- About this task
The full set of entries needs to be reproduced exactly.

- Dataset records
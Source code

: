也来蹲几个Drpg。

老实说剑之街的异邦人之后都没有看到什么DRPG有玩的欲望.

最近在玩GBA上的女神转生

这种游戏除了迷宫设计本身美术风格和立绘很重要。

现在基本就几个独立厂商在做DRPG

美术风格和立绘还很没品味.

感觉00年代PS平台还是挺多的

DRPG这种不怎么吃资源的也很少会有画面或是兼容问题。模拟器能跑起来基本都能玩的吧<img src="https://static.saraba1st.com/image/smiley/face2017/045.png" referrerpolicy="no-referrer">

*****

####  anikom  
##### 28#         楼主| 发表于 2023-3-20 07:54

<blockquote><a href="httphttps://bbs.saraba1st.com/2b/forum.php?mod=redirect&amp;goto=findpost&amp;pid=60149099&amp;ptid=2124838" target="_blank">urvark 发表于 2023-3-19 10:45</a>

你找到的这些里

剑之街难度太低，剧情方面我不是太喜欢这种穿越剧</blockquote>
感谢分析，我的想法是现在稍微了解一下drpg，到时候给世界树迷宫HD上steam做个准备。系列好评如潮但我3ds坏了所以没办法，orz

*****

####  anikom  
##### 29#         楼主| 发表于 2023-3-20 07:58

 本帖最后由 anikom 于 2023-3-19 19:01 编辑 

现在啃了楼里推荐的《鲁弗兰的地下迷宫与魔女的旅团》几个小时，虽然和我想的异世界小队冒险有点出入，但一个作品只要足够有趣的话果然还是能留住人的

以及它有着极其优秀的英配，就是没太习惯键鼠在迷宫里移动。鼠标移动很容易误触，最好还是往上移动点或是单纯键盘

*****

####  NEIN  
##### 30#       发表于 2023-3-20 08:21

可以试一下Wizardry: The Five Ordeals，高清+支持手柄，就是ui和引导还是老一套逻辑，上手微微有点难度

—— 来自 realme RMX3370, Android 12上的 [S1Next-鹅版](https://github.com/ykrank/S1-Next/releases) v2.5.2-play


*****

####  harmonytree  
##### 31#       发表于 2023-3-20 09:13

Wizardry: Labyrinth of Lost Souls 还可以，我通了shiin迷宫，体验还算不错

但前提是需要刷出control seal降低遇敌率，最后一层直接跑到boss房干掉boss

- Written answer
Source code

:也来蹲几个Drpg。

老实说剑之街的异邦人之后都没有看到什么DRPG有玩的欲望.

最近在玩GBA上的女神转生

这种游戏除了迷宫设计本身美术风格和立绘很重要。

现在基本就几个独立厂商在做DRPG

美术风格和立绘还很没品味.

感觉00年代PS平台还是挺多的

DRPG这种不怎么吃资源的也很少会有画面或是兼容问题。模拟器能跑起来基本都能玩的吧<img src="https://static.saraba1st.com/image/smiley/face2017/045.png" referrerpolicy="no-referrer">

*****

####  anikom  
##### 28#         楼主| 发表于 2023-3-20 07:54

<blockquote><a href="httphttps://bbs.saraba1st.com/2b/forum.php?mod=redirect&amp;goto=findpost&amp;pid=60149099&amp;ptid=2124838" target="_blank">urvark 发表于 2023-3-19 10:45</a>

你找到的这些里

剑之街难度太低，剧情方面我不是太喜欢这种穿越剧</blockquote>
感谢分析，我的想法是现在稍微了解一下drpg，到时候给世界树迷宫HD上steam做个准备。系列好评如潮但我3ds坏了所以没办法，orz

*****

####  anikom  
##### 29#         楼主| 发表于 2023-3-20 07:58

 本帖最后由 anikom 于 2023-3-19 19:01 编辑 

现在啃了楼里推荐的《鲁弗兰的地下迷宫与魔女的旅团》几个小时，虽然和我想的异世界小队冒险有点出入，但一个作品只要足够有趣的话果然还是能留住人的

以及它有着极其优秀的英配，就是没太习惯键鼠在迷宫里移动。鼠标移动很容易误触，最好还是往上移动点或是单纯键盘

*****

####  NEIN  
##### 30#       发表于 2023-3-20 08:21

可以试一下Wizardry: The Five Ordeals，高清+支持手柄，就是ui和引导还是老一套逻辑，上手微微有点难度

—— 来自 realme RMX3370, Android 12上的 [S1Next-鹅版](https://github.com/ykrank/S1-Next/releases) v2.5.2-play


*****

####  harmonytree  
##### 31#       发表于 2023-3-20 09:13

Wizardry: Labyrinth of Lost Souls 还可以，我通了shiin迷宫，体验还算不错

但前提是需要刷出control seal降低遇敌率，最后一层直接跑到boss房干掉boss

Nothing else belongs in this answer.